- [The task]
Look at the data below and print exactly the lines from its first line through the line with "Nothing to see here. Move along!"; the pictures stay out of the copy.

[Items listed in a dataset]
---

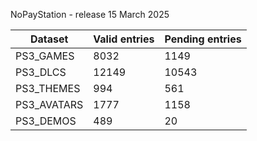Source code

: NoPayStation - release 15 March 2025

|  Dataset  |Valid entries|Pending entries|
|-----------|-------------|---------------|
| PS3_GAMES |     8032    |      1149     |
|  PS3_DLCS |    12149    |     10543     |
| PS3_THEMES|     994     |      561      |
|PS3_AVATARS|     1777    |      1158     |
| PS3_DEMOS |     489     |       20      |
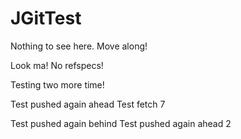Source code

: JGitTest
========

Nothing to see here. Move along!

Look ma! No refspecs!

Testing two more time! 

Test pushed again ahead 
Test fetch 7

Test pushed again behind
Test pushed again ahead 2
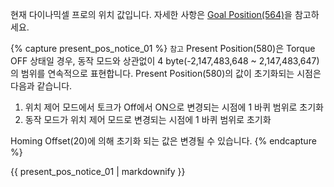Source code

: 현재 다이나믹셀 프로의 위치 값입니다. 자세한 사항은 [Goal Position(564)](#goal-position564)을 참고하세요.

{% capture present_pos_notice_01 %}
`참고` Present Position(580)은 Torque OFF 상태일 경우, 동작 모드와 상관없이 4 byte(-2,147,483,648 ~ 2,147,483,647)의 범위를 연속적으로 표현합니다.
Present Position(580)의 값이 초기화되는 시점은 다음과 같습니다.
1. 위치 제어 모드에서 토크가 Off에서 ON으로 변경되는 시점에 1 바퀴 범위로 초기화
2. 동작 모드가 위치 제어 모드로 변경되는 시점에 1 바퀴 범위로 초기화

Homing Offset(20)에 의해 초기화 되는 값은 변경될 수 있습니다.
{% endcapture %}

<div class="notice">
  {{ present_pos_notice_01 | markdownify }}
</div>
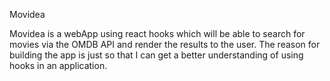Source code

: Movidea

Movidea is a webApp using react hooks which will be able to search for movies via the OMDB API and render the results to the user. The reason for building the app is just so that I can get a better understanding of using hooks in an application.

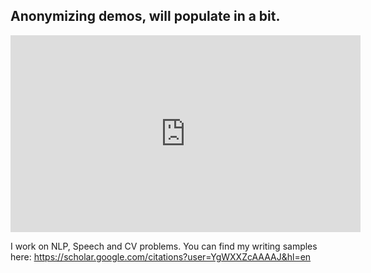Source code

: ## Anonymizing demos, will populate in a bit.

<iframe width="560" height="315" src="https://youtu.be/5HQAaUHMpzc" frameborder="0" allow="autoplay" allowfullscreen></iframe>

I work on NLP, Speech and CV problems. You can find my writing samples here: https://scholar.google.com/citations?user=YgWXXZcAAAAJ&hl=en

---

- [Solution for this exercise]
Source code

: NoPayStation - release 15 March 2025

|  Dataset  |Valid entries|Pending entries|
|-----------|-------------|---------------|
| PS3_GAMES |     8032    |      1149     |
|  PS3_DLCS |    12149    |     10543     |
| PS3_THEMES|     994     |      561      |
|PS3_AVATARS|     1777    |      1158     |
| PS3_DEMOS |     489     |       20      |
Source code

: JGitTest
========

Nothing to see here. Move along!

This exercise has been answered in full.